* Your goal: Of all the entries below, retype only the lines from the one with "3. **Recovery delayed**" through the one with "- **NVL Anomaly:**", exactly as they appear.

'''

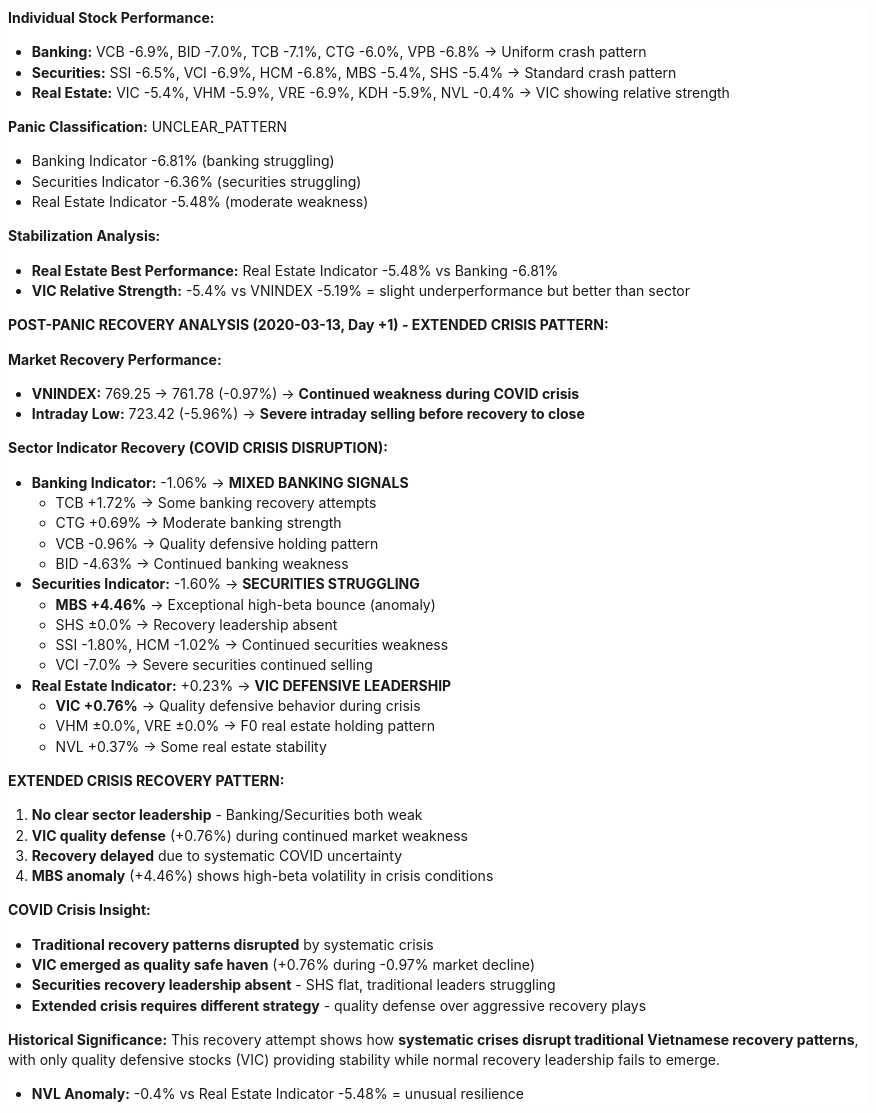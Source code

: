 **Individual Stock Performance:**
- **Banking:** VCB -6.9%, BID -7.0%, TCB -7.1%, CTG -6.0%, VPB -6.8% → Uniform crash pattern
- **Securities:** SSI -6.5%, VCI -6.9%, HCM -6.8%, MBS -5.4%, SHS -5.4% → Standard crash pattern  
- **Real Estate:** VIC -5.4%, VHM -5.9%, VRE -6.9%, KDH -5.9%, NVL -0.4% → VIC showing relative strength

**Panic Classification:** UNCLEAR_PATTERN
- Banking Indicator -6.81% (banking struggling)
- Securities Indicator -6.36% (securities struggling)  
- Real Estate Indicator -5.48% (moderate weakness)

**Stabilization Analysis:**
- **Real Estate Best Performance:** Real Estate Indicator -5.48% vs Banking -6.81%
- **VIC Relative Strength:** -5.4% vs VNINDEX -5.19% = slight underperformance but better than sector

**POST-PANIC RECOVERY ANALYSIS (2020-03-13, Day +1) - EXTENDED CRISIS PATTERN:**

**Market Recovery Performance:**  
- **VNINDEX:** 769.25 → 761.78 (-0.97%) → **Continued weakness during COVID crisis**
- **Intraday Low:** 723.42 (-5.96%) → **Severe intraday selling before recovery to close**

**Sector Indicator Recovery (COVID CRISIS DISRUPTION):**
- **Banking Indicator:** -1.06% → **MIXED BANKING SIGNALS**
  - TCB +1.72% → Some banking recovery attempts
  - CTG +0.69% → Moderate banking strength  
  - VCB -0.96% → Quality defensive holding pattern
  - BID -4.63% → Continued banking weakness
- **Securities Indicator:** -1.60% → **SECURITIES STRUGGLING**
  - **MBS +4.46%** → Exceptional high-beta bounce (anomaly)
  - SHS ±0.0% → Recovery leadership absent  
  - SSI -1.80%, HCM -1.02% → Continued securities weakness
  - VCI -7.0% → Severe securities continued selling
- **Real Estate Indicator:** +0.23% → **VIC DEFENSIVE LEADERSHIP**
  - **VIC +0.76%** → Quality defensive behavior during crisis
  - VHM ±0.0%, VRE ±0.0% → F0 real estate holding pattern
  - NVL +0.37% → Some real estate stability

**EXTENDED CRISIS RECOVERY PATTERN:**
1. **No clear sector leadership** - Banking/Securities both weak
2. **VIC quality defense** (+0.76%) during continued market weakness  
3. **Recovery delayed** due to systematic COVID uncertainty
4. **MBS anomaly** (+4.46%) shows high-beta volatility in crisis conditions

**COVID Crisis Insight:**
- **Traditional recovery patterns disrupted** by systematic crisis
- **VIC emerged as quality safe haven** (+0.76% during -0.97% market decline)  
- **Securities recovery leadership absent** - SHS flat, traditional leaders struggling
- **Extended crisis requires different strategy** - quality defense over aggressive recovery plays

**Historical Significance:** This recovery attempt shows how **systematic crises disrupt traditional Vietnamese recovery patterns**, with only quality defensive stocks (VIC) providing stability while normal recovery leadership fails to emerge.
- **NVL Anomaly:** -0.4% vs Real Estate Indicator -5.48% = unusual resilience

'''
'''

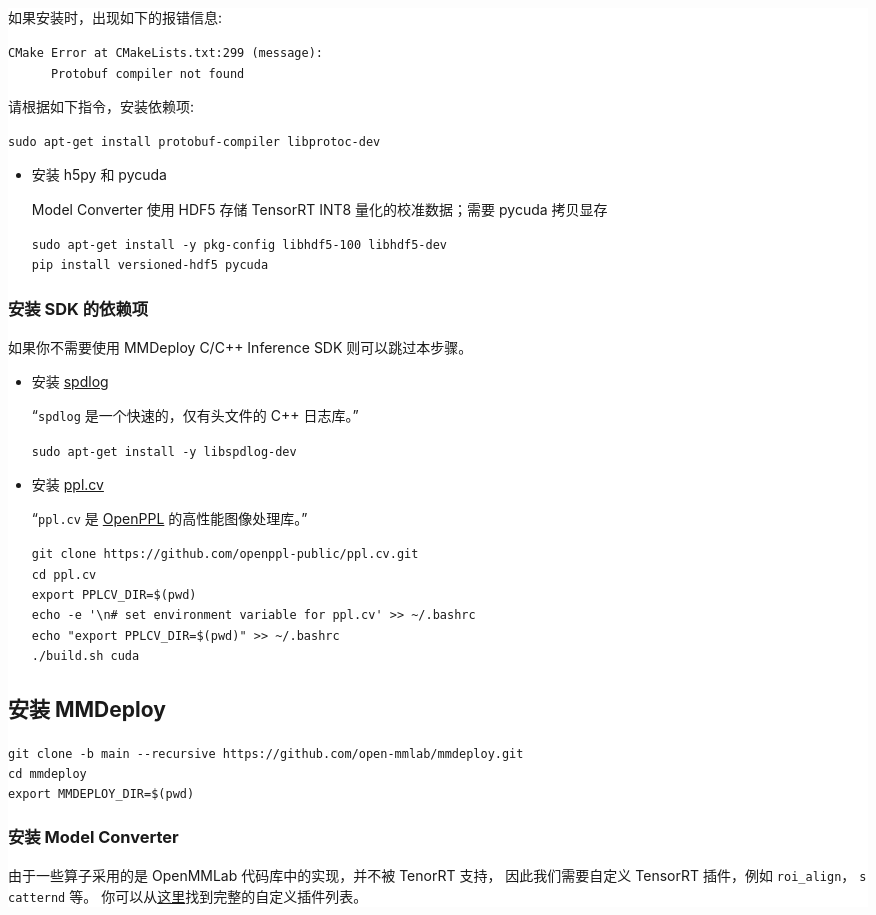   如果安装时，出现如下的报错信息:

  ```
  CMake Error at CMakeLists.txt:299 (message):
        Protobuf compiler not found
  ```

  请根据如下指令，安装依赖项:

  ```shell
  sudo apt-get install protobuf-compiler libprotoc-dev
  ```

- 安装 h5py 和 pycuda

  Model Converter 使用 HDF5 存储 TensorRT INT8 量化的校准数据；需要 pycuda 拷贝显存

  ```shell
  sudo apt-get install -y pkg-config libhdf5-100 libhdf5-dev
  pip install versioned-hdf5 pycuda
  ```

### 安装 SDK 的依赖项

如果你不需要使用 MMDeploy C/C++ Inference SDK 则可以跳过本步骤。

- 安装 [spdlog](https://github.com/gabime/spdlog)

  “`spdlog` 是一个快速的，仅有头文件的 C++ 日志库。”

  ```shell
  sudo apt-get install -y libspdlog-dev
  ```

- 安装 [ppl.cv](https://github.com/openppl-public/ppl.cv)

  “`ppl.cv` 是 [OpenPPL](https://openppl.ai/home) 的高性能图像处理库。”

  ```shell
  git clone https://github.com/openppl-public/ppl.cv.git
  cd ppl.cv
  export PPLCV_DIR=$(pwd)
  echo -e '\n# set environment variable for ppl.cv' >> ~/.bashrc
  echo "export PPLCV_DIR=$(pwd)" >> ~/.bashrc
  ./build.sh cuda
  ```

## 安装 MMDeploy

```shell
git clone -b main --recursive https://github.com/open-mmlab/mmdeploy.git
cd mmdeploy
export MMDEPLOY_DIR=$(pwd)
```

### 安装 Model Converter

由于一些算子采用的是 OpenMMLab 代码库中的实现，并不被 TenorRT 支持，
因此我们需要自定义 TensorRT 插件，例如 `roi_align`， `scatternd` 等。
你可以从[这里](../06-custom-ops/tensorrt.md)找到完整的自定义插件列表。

'''

* Exercise result:
3. **Recovery delayed** due to systematic COVID uncertainty
4. **MBS anomaly** (+4.46%) shows high-beta volatility in crisis conditions

**COVID Crisis Insight:**
- **Traditional recovery patterns disrupted** by systematic crisis
- **VIC emerged as quality safe haven** (+0.76% during -0.97% market decline)  
- **Securities recovery leadership absent** - SHS flat, traditional leaders struggling
- **Extended crisis requires different strategy** - quality defense over aggressive recovery plays

**Historical Significance:** This recovery attempt shows how **systematic crises disrupt traditional Vietnamese recovery patterns**, with only quality defensive stocks (VIC) providing stability while normal recovery leadership fails to emerge.
- **NVL Anomaly:** -0.4% vs Real Estate Indicator -5.48% = unusual resilience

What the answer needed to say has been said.